The bills of lading were signed in the United States of America, both the shipper and the shipowner being American subjects. No special reference was made to the exemptions of the Harter Act. It was agreed however that the consignee or owner of the cargo would not be exempt from liability for contribution in general average, even if the owner of the ship had exercised due diligence to make the ship in all respects seaworthy and properly manned, equipped and supplied, or if the said owners were exempt for damage resulting from faults or neglect of the master, pilot or crew in the navigation or management of the ship. The wording of this clause is evidently inspired by the above section 3 of the Harter Act.
Scrutton, on charterparties and bills of lading, 12th edition, says at page 19:
The general rule of English law is that a contract is to be construed according to the law by which the parties intend to be bound. If that intention is not expressed in the contract, the court must ascertain what is their implied intention. In the absence of other indications, in ordinary contracts, the implication will be that the parties intended to be bound by the lex loci contractus.

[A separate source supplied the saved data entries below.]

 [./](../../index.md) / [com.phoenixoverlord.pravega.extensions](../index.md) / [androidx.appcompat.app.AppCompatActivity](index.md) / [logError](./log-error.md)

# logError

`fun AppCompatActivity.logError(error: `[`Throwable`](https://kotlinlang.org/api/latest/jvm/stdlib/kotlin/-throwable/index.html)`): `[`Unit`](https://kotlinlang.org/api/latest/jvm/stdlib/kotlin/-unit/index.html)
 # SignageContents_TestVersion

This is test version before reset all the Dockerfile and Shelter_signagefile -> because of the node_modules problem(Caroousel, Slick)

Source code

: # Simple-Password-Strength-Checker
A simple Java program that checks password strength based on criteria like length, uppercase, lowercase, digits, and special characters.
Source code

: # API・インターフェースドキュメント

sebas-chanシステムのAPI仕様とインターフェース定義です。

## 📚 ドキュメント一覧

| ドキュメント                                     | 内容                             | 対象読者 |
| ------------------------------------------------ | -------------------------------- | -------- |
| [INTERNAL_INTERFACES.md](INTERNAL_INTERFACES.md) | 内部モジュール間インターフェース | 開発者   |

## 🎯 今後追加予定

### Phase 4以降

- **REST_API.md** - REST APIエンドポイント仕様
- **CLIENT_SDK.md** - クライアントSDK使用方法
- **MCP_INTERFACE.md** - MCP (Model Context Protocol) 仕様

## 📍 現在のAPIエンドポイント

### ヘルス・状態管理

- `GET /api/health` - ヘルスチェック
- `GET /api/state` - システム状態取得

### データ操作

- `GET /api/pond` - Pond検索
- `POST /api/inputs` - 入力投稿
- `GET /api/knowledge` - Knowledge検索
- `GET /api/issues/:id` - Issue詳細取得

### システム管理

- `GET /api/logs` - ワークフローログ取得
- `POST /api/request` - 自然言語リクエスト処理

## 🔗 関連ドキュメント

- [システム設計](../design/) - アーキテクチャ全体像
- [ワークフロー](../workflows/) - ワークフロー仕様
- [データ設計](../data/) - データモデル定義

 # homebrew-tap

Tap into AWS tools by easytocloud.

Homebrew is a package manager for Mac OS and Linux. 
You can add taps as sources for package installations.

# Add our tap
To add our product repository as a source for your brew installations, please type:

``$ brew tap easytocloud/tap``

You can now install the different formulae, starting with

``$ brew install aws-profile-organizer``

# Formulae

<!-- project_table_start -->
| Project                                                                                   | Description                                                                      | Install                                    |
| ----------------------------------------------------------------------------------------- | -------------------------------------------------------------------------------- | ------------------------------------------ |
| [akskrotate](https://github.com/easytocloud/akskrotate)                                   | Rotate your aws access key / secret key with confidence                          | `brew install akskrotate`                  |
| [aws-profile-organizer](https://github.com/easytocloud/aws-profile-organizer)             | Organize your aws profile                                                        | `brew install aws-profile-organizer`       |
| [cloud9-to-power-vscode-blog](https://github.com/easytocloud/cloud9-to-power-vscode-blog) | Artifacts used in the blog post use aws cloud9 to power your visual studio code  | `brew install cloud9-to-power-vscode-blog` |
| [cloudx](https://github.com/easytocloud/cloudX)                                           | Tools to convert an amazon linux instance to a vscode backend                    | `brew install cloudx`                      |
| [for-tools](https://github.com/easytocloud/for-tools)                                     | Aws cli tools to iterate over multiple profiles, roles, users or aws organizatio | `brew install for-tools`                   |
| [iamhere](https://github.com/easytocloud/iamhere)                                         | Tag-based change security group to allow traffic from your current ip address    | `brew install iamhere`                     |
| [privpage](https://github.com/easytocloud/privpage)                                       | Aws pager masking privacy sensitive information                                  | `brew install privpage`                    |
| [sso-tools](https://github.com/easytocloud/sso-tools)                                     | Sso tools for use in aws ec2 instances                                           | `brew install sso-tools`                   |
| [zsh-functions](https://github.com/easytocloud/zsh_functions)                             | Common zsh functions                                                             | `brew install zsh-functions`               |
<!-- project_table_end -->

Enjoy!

In regard to charterparties and bills of lading the general rule as to contracts applies; they will be governed by the law by which the parties intend to be bound, and if that is not expressed, it must be ascertained as a matter of implication. But in the absence of other indications, as regards charterparties and bills of lading, the primary implication will be that the parties intended to be bound by the law of the ship’s flag, and not, as in other contracts, by the lex loci contractus.
In this case, it is to be noted that the ss. Burlington is an American ship and that the law of the flag is the same as the lex loci contractus. Lloyd v. Guibert et al, laid down the rule that,
where the contract of affreightment does not provide otherwise, as between the parties to the contract, in respect to sea damage and its incidents, the law of the country to which the ship belongs must be taken to be the law to which they have submitted themselves.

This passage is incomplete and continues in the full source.